The DBMS were useful for organizing data both for batch processing and for online transaction processing. Many systems were built running transactions under the DBMS.

Soon, there came another notion about the way data should be logically organized. That method was through what was termed a relational database management system.

In the relational database management system, data were “normalized.” Normalization meant that there was a primary key for each table and the attributes in the table depended on the key of the table for their existence. The tables were able to be related to each other by means for a key/foreign key relationship. Upon access of the tables, the tables could be “joined” by means of pairing up the appropriate key and foreign key.

Fig. 8.1.11 shows a relational table.

Fig. 8.1.11
Fig. 8.1.11 Some related relational tables.

As interesting and as important as the logical organization of data is, it was not the only aspect of data architecture.

Another aspect of data architecture is that of the internal formatting of data. When you look at the logical organization of data, all the DBMS was applied to what is called “structured” data. The structured data imply that there is some way that the computer can comprehend the way the data are organized. The structured way of organizing data applies to many aspects of the corporation. The structured approach is used for organizing customer information, product information, sales information, accounting information, and so forth. The structured approach is used for capturing transaction information.

The unstructured approach is for data that are not organized in a manner that is intelligible to the computer. The unstructured approach applies to images, audio information, downloads from satellites, and so forth. But far and away, the biggest use of the unstructured approach is for textual data.

Fig. 8.1.12 shows the evolution of the internal formatting of data.

Fig. 8.1.12
Fig. 8.1.12 Internal formatting of data architecture.

The structured approach implies that the data are organized enough to be able to be defined to a database management system. Typically, the DBMS has attributes of data, keys, indexes, and records of data. The “schema” of the data is determined as the data are loaded. Indeed, the content of the data and its place in the schema dictate where and how the data are loaded.

Fig. 8.1.13 illustrates data loaded in a structured format.

Fig. 8.1.13
Fig. 8.1.13 A classical index.

The unstructured internal organization of data contains all sorts of data. There are a wide variety of data here. The unstructured internal organization of data includes e-mail, documents, spreadsheets, analog data, log tape data, and many varieties of data.

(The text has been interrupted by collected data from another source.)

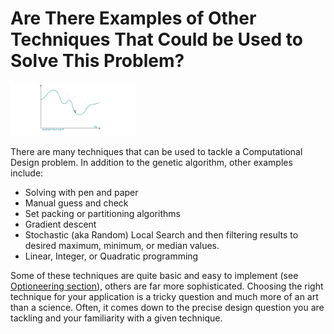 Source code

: # Are There Examples of Other Techniques That Could be Used to Solve This Problem? 

<img src="../assets/deeper/othertechniques.png" style="width:200px;"/>

There are many techniques that can be used to tackle a Computational Design problem. In addition to the genetic algorithm, other examples include: 

- Solving with pen and paper 
- Manual guess and check 
- Set packing or partitioning algorithms 
- Gradient descent  
- Stochastic (aka Random) Local Search and then filtering results to desired maximum, minimum, or median values.
- Linear, Integer, or Quadratic programming  

Some of these techniques are quite basic and easy to implement (see [Optioneering section](/02-02_optioneering.md)), others are far more sophisticated. Choosing the right technique for your application is a tricky question and much more of an art than a science. Often, it comes down to the precise design question you are tackling and your familiarity with a given technique.
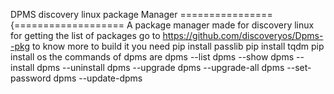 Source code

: DPMS discovery linux package Manager 
================{===================
A package manager made for discovery linux 
for getting the list of packages go to 
https://github.com/discoveryos/Dpms--pkg to know more 
to  build it you need 
pip install passlib
pip install tqdm
pip install os
the commands of dpms are
dpms --list
dpms --show
dpms --install <package name>
dpms --uninstall <package name>
dpms --upgrade <package name>
dpms --upgrade-all
dpms --set-password
dpms --update-dpms

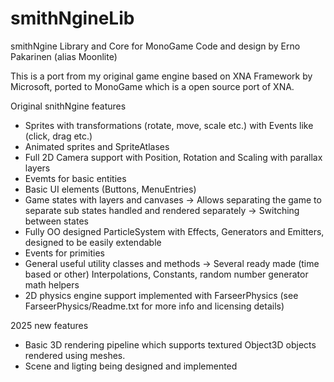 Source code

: # smithNgineLib
smithNgine Library and Core for MonoGame
Code and design by Erno Pakarinen (alias Moonlite)

This is a port from my original game engine based on XNA Framework by Microsoft, ported to MonoGame which is a open source port of XNA.

Original snithNgine features
- Sprites with transformations (rotate, move, scale etc.) with Events like (click, drag etc.)
- Animated sprites and SpriteAtlases 
- Full 2D Camera support with Position, Rotation and Scaling with parallax layers
- Evemts for basic entities
- Basic UI elements (Buttons, MenuEntries)
- Game states with layers and canvases
  -> Allows separating the game to separate sub states handled and rendered separately
  -> Switching between states
- Fully OO designed ParticleSystem with Effects, Generators and Emitters, designed to be easily extendable
- Events for primities
- General useful utility classes and methods
  -> Several ready made (time based or other) Interpolations, Constants, random number generator math helpers
- 2D physics engine support implemented with FarseerPhysics (see FarseerPhysics/Readme.txt for more info and licensing details)

2025 new features
- Basic 3D rendering pipeline which supports textured Object3D objects rendered using meshes.
- Scene and ligting being designed and implemented

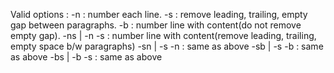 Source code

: Valid options :
-n : number each line.
-s : remove leading, trailing, empty gap between paragraphs.
-b : number line with content(do not remove empty gap).
-ns | -n -s : number line with content(remove leading, trailing, empty space b/w paragraphs)
-sn | -s -n : same as above
-sb | -s -b : same as above
-bs | -b -s : same as above

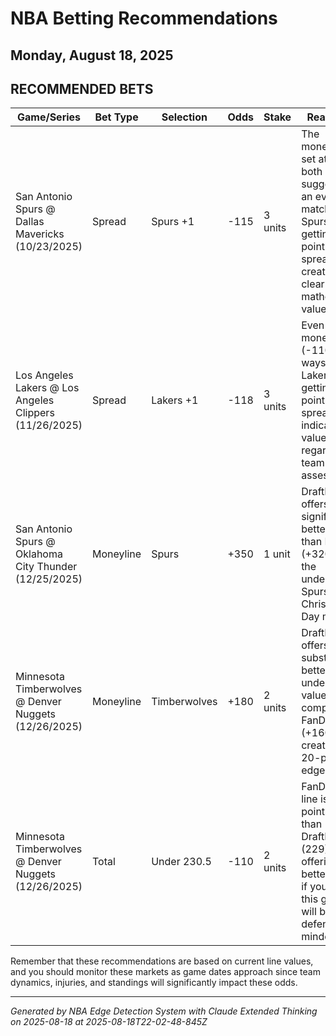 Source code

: # NBA Betting Recommendations
## Monday, August 18, 2025

## RECOMMENDED BETS
| Game/Series | Bet Type | Selection | Odds | Stake | Reasoning |
|-------------|----------|-----------|------|-------|-----------|
| San Antonio Spurs @ Dallas Mavericks (10/23/2025) | Spread | Spurs +1 | -115 | 3 units | The moneyline is set at -110 both ways, suggesting an even matchup, yet Spurs are getting a point on the spread, creating clear mathematical value |
| Los Angeles Lakers @ Los Angeles Clippers (11/26/2025) | Spread | Lakers +1 | -118 | 3 units | Even moneyline (-110 both ways) but Lakers are getting a point on the spread, indicating value regardless of team assessment |
| San Antonio Spurs @ Oklahoma City Thunder (12/25/2025) | Moneyline | Spurs | +350 | 1 unit | DraftKings offers significantly better odds than FanDuel (+320) for the underdog Spurs in this Christmas Day matchup |
| Minnesota Timberwolves @ Denver Nuggets (12/26/2025) | Moneyline | Timberwolves | +180 | 2 units | DraftKings offers substantially better underdog value compared to FanDuel (+160), creating a 20-point edge |
| Minnesota Timberwolves @ Denver Nuggets (12/26/2025) | Total | Under 230.5 | -110 | 2 units | FanDuel's line is 1.5 points higher than DraftKings (229), offering better value if you believe this game will be defensive-minded |

Remember that these recommendations are based on current line values, and you should monitor these markets as game dates approach since team dynamics, injuries, and standings will significantly impact these odds.

---
*Generated by NBA Edge Detection System with Claude Extended Thinking on 2025-08-18 at 2025-08-18T22-02-48-845Z*

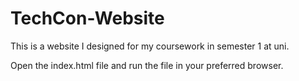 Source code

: # TechCon-Website
This is a website I designed for my coursework in semester 1 at uni.

Open the index.html file and run the file in your preferred browser.
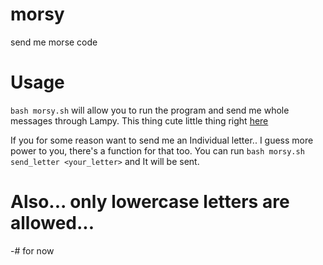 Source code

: # morsy
send me morse code

# Usage
`bash morsy.sh` will allow you to run the program and send me whole messages through Lampy. This thing cute little thing right [here](lampy.dangrain.top)

If you for some reason want to send me an Individual letter.. I guess more power to you, there's a function for that too.
You can run `bash morsy.sh send_letter <your_letter>` and It will be sent.

# Also... only lowercase letters are allowed...
-# for now

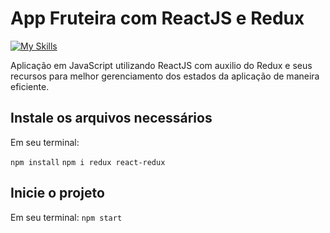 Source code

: # App Fruteira com ReactJS e Redux
[![My Skills](https://skillicons.dev/icons?i=js,html,css,react,redux)](https://skillicons.dev)

Aplicação em JavaScript utilizando ReactJS com auxilio do Redux e seus recursos para melhor gerenciamento dos estados da aplicação de maneira eficiente.

## Instale os arquivos necessários

Em seu terminal:

`npm install` `npm i redux react-redux`

## Inicie o projeto

Em seu terminal:  `npm start`
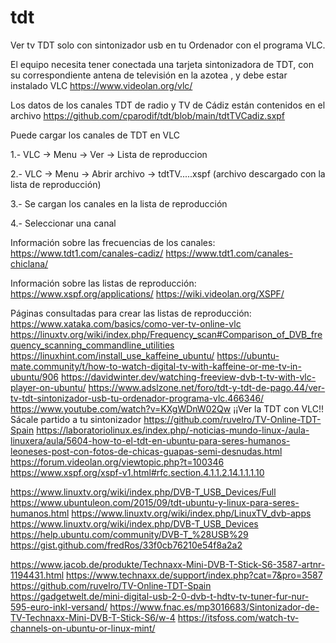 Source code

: # tdt
Ver tv TDT solo con sintonizador usb en tu Ordenador con el programa VLC.

El equipo necesita tener conectada una tarjeta sintonizadora de TDT, 
con su correspondiente antena de televisión en la azotea , 
y debe estar instalado VLC https://www.videolan.org/vlc/ 

Los datos de los canales TDT de radio y TV de Cádiz están contenidos en
el archivo https://github.com/cparodif/tdt/blob/main/tdtTVCadiz.sxpf

Puede cargar los canales de TDT en VLC

1.- VLC -> Menu -> Ver -> Lista de reproduccion

2.- VLC -> Menu -> Abrir archivo -> tdtTV.....xspf (archivo descargado con la lista de reproducción)

3.- Se cargan los canales en la lista de reproducción

4.- Seleccionar una canal

Información sobre las frecuencias de los canales:
https://www.tdt1.com/canales-cadiz/
https://www.tdt1.com/canales-chiclana/

Información sobre las listas de reproducción:
https://www.xspf.org/applications/
https://wiki.videolan.org/XSPF/

Páginas consultadas para crear las listas de reproducción:
https://www.xataka.com/basics/como-ver-tv-online-vlc
https://linuxtv.org/wiki/index.php/Frequency_scan#Comparison_of_DVB_frequency_scanning_commandline_utilities
https://linuxhint.com/install_use_kaffeine_ubuntu/
https://ubuntu-mate.community/t/how-to-watch-digital-tv-with-kaffeine-or-me-tv-in-ubuntu/906
https://davidwinter.dev/watching-freeview-dvb-t-tv-with-vlc-player-on-ubuntu/
https://www.adslzone.net/foro/tdt-y-tdt-de-pago.44/ver-tv-tdt-sintonizador-usb-tu-ordenador-programa-vlc.466346/
https://www.youtube.com/watch?v=KXgWDnW02Qw ¡¡Ver la TDT con VLC!! Sácale partido a tu sintonizador
https://github.com/ruvelro/TV-Online-TDT-Spain
https://laboratoriolinux.es/index.php/-noticias-mundo-linux-/aula-linuxera/aula/5604-how-to-el-tdt-en-ubuntu-para-seres-humanos-leoneses-post-con-fotos-de-chicas-guapas-semi-desnudas.html
https://forum.videolan.org/viewtopic.php?t=100346
https://www.xspf.org/xspf-v1.html#rfc.section.4.1.1.2.14.1.1.1.10

https://www.linuxtv.org/wiki/index.php/DVB-T_USB_Devices/Full
https://www.ubuntuleon.com/2015/09/tdt-ubuntu-y-linux-para-seres-humanos.html
https://www.linuxtv.org/wiki/index.php/LinuxTV_dvb-apps
https://www.linuxtv.org/wiki/index.php/DVB-T_USB_Devices
https://help.ubuntu.com/community/DVB-T_%28USB%29
https://gist.github.com/fredRos/33f0cb76210e54f8a2a2

https://www.jacob.de/produkte/Technaxx-Mini-DVB-T-Stick-S6-3587-artnr-1194431.html
https://www.technaxx.de/support/index.php?cat=7&pro=3587
https://github.com/ruvelro/TV-Online-TDT-Spain
https://gadgetwelt.de/mini-digital-usb-2-0-dvb-t-hdtv-tv-tuner-fur-nur-595-euro-inkl-versand/
https://www.fnac.es/mp3016683/Sintonizador-de-TV-Technaxx-Mini-DVB-T-Stick-S6/w-4
https://itsfoss.com/watch-tv-channels-on-ubuntu-or-linux-mint/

Fig. 8.1.14 shows unstructured internally organized data.

Fig. 8.1.14
Fig. 8.1.14 Unstructured data.

The world of unstructured data is a world where there is a basic division between repetitive and nonrepetitive data.

Repetitive unstructured data are data where the data are organized in many records where the structure and content of the records are very similar or even the same.

Fig. 8.1.15 shows repetitive unstructured data.

Fig. 8.1.15
Fig. 8.1.15 Repetitive unstructured data.

The other kind of data found in the unstructured environment is that of nonrepetitive data. With nonrepetitive data, there is no correlation between one record of data and any other. If there is a similarity of data between any two records of data in the nonrepetitive environment, it is purely a random event.

Fig. 8.1.16 depicts the nonrepetitive unstructured environment.

Fig. 8.1.16
Fig. 8.1.16 Nonrepetitive unstructured data.

Yet, another aspect of data is the file organization of the data. Starting with a very simple file organization, the world has progressed to a very elaborate and sophisticated organization of data.

Fig. 8.1.17 shows the evolution of file structures of data.

Fig. 8.1.17
Fig. 8.1.17 Data architecture file structures.

In the early days was very crude and simple file organization. Soon, the vendors of technology recognized that a more formal approach was needed. Thus, born were simple files, as seen in Fig. 8.1.18.

Fig. 8.1.18
Fig. 8.1.18 A file being written by an application.

In Fig. 8.1.18 were found very simple files. These files were simple collections of data organized; however, the designer thought they needed to be organized. In almost every case, the files were designed to be optimized around the needs of an application.

But soon, it was recognized that the same or very similar information was being collected by more than one application. It was recognized that this overlap of effort was both wasteful and resulted in redundant data being collected and managed. The solution was the creation of a master file.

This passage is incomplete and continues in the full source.